DiversityNursing Blog

Chief Wellness Officer - More Healthcare Organizations Are Adding CWO’s To Their C-Suite

Posted by Erica Bettencourt

Fri, Oct 08, 2021 @ 03:06 PM

wellnessEven before the pandemic, healthcare providers experienced burnout and other negative mental health issues. Now more than ever, it is critical health systems take steps to support their staff's well-being.

Recently, more healthcare organizations have started to hire Chief Wellness Officers (CWO), as a strategy to address burnout, mental health, and compassion fatigue.

Jonathan Ripp MD, MPH, Chief Wellness Officer at the Icahn School of Medicine at Mount Sinai, said there were only a handful of Chief Wellness Officer positions when he was appointed to the role in May 2018. “There has been at least a dozen more who have been named in the past year, and several more places that are looking to create the position,” said Dr. Ripp. “I would not be surprised if, 10 years from now, it's commonplace for most large organizations to have a Chief Wellness Officer or equivalent, taking this challenge on, and doing so in a way that is effective.”

The ultimate goal of this role is to aid system-wide changes that enable staff to practice in a culture that prioritizes and promotes mental health and well-being.

The CWO is responsible for measuring well-being across their organization. Then, they create and implement wellness programs that address the current environment causing burnout and stress.

The hiring of a CWO is not a remedy all on its own. The CWO works in collaboration with other leaders and staff to prioritize well-being and would ultimately lower costs and improve patient care.

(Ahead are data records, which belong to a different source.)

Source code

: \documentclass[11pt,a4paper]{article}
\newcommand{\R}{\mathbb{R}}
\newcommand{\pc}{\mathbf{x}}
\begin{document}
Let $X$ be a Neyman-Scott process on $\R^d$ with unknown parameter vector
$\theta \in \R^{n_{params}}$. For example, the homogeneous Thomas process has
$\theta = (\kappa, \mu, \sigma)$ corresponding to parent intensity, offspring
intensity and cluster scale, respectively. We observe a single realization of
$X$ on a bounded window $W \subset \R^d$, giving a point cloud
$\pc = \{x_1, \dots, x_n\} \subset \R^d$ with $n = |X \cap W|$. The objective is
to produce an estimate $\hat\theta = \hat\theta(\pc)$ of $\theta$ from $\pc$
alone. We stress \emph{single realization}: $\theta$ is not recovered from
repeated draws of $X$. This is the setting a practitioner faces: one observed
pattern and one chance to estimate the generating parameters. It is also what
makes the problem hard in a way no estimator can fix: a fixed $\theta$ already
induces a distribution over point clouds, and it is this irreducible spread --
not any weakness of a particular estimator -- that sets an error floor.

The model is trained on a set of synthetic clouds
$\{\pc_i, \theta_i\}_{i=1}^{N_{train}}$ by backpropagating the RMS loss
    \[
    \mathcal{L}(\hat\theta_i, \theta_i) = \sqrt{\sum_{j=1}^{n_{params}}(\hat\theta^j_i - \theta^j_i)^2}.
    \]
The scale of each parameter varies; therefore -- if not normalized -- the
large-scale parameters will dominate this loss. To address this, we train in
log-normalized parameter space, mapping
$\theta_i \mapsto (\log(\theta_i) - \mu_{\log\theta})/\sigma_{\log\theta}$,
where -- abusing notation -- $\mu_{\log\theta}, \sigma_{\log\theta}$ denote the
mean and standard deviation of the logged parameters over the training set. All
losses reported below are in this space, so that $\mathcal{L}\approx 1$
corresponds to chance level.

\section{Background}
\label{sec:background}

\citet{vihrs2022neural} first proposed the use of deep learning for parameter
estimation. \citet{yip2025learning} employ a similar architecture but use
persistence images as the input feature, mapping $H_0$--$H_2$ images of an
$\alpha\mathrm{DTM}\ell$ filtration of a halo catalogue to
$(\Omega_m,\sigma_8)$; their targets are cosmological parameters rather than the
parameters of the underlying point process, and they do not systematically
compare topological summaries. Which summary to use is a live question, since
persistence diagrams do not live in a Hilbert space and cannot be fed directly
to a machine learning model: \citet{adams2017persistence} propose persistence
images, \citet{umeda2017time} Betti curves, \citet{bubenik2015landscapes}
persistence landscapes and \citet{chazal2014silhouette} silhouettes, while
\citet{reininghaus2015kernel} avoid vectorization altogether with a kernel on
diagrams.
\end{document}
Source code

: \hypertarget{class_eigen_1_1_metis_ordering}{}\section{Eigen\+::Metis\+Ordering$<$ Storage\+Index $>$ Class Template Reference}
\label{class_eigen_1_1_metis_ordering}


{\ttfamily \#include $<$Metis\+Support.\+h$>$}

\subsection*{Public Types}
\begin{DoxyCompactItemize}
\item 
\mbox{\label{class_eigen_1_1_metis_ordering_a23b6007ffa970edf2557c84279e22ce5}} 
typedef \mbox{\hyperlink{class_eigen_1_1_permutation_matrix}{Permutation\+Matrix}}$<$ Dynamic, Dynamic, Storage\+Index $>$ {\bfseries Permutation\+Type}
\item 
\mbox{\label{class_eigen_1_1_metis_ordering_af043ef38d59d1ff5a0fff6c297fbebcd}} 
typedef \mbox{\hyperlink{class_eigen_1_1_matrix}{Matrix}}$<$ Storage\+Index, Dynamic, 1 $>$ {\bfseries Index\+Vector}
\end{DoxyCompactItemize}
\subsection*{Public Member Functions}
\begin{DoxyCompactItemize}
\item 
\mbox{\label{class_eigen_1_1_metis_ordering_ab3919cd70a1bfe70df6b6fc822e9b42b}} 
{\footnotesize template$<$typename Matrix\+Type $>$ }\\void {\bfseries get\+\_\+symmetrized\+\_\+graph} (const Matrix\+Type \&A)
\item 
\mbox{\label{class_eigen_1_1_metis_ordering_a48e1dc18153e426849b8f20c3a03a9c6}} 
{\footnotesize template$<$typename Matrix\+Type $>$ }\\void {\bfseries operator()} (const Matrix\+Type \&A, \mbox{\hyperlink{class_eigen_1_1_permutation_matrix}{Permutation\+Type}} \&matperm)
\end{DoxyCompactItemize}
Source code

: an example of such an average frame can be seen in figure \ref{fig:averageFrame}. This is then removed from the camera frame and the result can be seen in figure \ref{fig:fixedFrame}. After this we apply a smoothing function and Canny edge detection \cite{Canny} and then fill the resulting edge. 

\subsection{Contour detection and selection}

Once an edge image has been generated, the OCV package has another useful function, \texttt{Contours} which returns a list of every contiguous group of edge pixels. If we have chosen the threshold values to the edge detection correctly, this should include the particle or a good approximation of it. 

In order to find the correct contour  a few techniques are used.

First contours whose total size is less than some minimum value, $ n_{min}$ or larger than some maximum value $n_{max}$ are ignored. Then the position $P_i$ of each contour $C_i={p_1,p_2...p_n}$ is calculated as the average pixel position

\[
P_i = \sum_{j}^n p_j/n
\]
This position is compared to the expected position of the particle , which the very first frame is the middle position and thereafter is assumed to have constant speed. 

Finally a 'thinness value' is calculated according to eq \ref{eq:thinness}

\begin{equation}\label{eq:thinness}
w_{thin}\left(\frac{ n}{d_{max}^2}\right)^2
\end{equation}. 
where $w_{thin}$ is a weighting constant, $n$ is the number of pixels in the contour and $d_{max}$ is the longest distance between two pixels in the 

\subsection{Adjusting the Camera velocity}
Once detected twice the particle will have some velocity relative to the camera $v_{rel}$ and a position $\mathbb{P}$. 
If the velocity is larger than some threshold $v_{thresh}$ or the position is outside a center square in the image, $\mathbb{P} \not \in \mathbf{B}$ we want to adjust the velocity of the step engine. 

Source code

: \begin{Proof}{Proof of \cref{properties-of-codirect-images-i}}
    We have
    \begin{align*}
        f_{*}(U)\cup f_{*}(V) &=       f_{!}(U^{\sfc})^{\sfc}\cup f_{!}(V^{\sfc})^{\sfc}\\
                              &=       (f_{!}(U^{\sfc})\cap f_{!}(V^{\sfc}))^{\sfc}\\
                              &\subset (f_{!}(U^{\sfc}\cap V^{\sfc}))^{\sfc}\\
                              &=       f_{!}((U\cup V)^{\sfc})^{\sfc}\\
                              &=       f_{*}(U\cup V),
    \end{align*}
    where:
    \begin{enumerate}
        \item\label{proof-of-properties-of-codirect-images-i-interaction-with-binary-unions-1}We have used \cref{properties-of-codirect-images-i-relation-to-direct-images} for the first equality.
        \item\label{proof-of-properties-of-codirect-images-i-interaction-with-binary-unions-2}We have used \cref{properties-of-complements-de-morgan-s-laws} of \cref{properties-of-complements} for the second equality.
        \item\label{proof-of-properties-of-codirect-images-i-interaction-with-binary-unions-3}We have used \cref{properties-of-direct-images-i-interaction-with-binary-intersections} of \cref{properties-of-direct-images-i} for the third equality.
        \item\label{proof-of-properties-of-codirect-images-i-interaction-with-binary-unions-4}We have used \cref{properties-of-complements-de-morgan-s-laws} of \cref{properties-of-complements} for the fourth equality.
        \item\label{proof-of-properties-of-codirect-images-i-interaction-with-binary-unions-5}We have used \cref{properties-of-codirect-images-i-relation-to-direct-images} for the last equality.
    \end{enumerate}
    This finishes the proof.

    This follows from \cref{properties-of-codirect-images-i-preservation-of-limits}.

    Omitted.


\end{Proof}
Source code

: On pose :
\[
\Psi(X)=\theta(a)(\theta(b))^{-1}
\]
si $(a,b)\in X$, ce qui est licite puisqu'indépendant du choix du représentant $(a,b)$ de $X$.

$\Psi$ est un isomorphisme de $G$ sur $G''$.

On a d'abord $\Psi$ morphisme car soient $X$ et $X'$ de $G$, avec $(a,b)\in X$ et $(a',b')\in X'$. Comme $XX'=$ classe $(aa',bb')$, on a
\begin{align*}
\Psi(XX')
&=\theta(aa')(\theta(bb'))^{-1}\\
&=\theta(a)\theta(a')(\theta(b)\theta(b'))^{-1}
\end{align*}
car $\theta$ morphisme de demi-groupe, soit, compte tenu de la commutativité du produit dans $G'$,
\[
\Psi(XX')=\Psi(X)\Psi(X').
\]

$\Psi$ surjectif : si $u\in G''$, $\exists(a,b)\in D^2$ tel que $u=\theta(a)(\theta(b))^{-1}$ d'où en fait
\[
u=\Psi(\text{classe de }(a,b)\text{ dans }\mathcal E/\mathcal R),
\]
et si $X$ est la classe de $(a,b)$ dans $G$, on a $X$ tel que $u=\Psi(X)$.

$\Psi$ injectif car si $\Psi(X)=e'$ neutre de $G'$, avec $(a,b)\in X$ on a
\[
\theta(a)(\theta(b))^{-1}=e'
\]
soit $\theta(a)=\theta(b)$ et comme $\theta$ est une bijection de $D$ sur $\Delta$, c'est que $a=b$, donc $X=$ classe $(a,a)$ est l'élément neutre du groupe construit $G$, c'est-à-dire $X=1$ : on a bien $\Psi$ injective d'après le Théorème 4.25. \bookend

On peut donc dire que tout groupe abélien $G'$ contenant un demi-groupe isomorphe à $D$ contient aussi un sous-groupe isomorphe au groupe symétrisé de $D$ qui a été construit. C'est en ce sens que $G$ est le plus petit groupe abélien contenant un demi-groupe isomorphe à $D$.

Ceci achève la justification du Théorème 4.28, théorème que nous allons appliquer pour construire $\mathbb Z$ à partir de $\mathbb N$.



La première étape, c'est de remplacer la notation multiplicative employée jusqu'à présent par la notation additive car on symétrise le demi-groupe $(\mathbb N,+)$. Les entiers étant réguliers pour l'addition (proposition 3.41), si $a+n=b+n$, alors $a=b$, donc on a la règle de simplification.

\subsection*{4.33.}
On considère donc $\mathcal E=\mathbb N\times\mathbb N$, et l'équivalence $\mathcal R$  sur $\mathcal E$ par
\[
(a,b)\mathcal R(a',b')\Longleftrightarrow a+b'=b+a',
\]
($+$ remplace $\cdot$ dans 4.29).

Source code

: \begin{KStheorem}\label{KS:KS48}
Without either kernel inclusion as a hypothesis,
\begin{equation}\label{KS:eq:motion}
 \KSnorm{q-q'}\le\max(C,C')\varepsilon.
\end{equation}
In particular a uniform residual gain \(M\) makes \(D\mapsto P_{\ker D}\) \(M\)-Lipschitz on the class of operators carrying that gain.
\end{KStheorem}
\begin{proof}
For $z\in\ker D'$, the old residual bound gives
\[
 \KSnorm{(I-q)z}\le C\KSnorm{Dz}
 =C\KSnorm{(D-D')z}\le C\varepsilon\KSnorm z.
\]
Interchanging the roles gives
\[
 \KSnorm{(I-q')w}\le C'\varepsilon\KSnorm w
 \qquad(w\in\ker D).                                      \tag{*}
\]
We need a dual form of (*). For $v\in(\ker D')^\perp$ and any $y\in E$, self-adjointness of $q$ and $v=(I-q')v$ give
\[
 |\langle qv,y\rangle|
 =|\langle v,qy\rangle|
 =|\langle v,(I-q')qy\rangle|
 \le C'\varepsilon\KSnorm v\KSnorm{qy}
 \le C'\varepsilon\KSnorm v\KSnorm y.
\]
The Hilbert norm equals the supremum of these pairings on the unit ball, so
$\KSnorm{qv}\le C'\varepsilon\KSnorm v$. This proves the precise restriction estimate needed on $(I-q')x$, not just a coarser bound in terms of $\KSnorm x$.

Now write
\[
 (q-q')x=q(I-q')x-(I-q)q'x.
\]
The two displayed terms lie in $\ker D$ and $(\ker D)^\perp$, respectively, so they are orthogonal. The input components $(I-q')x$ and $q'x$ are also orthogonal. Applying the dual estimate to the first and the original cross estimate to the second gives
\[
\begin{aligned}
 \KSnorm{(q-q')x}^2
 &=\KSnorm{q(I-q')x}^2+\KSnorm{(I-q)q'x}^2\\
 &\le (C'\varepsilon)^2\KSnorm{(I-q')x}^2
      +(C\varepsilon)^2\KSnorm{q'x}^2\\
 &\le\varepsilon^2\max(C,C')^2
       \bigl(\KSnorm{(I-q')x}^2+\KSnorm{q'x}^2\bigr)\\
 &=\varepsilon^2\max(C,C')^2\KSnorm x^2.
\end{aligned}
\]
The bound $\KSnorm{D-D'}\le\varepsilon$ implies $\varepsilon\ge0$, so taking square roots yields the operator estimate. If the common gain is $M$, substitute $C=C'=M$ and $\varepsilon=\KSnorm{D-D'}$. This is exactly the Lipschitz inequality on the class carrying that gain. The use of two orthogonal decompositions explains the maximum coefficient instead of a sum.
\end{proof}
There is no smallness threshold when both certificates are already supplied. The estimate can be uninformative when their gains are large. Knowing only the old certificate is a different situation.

According to Beckers Hospital Review, burnout and depression result in major costs to health systems due to an increase in medical errors, reduced quality of care, and turnover. Research has found that for every dollar invested in wellness, hospitals can see a $3 to $6 return on investment.

Medical Schools are also following the hiring trend.

According to Brown University’s Warren Alpert Medical School, medical students are more likely to experience burnout and depression than peers on different career paths. To confront the challenge head-on, they appointed their first Chief Wellness Officer, Dr. Kelly Holder.

Holder said, "Mental and emotional wellness is essential to complete health. We simply cannot ignore this fact. I view my role as another way to serve the students, faculty and physicians in Brown’s medical school, and aid them in not just meeting their immediate self-care needs but also creating and developing plans that can help them learn more about how to take care of themselves in a way that's sustainable for a profession that demands a lot."

“Wellness and self-care is more important than ever before. These next few years will be critical for health care workers as we address the mental and physical burdens from COVID-19,” said George Washington University's Chief Wellness Officer, Lorenzo Norris, MD.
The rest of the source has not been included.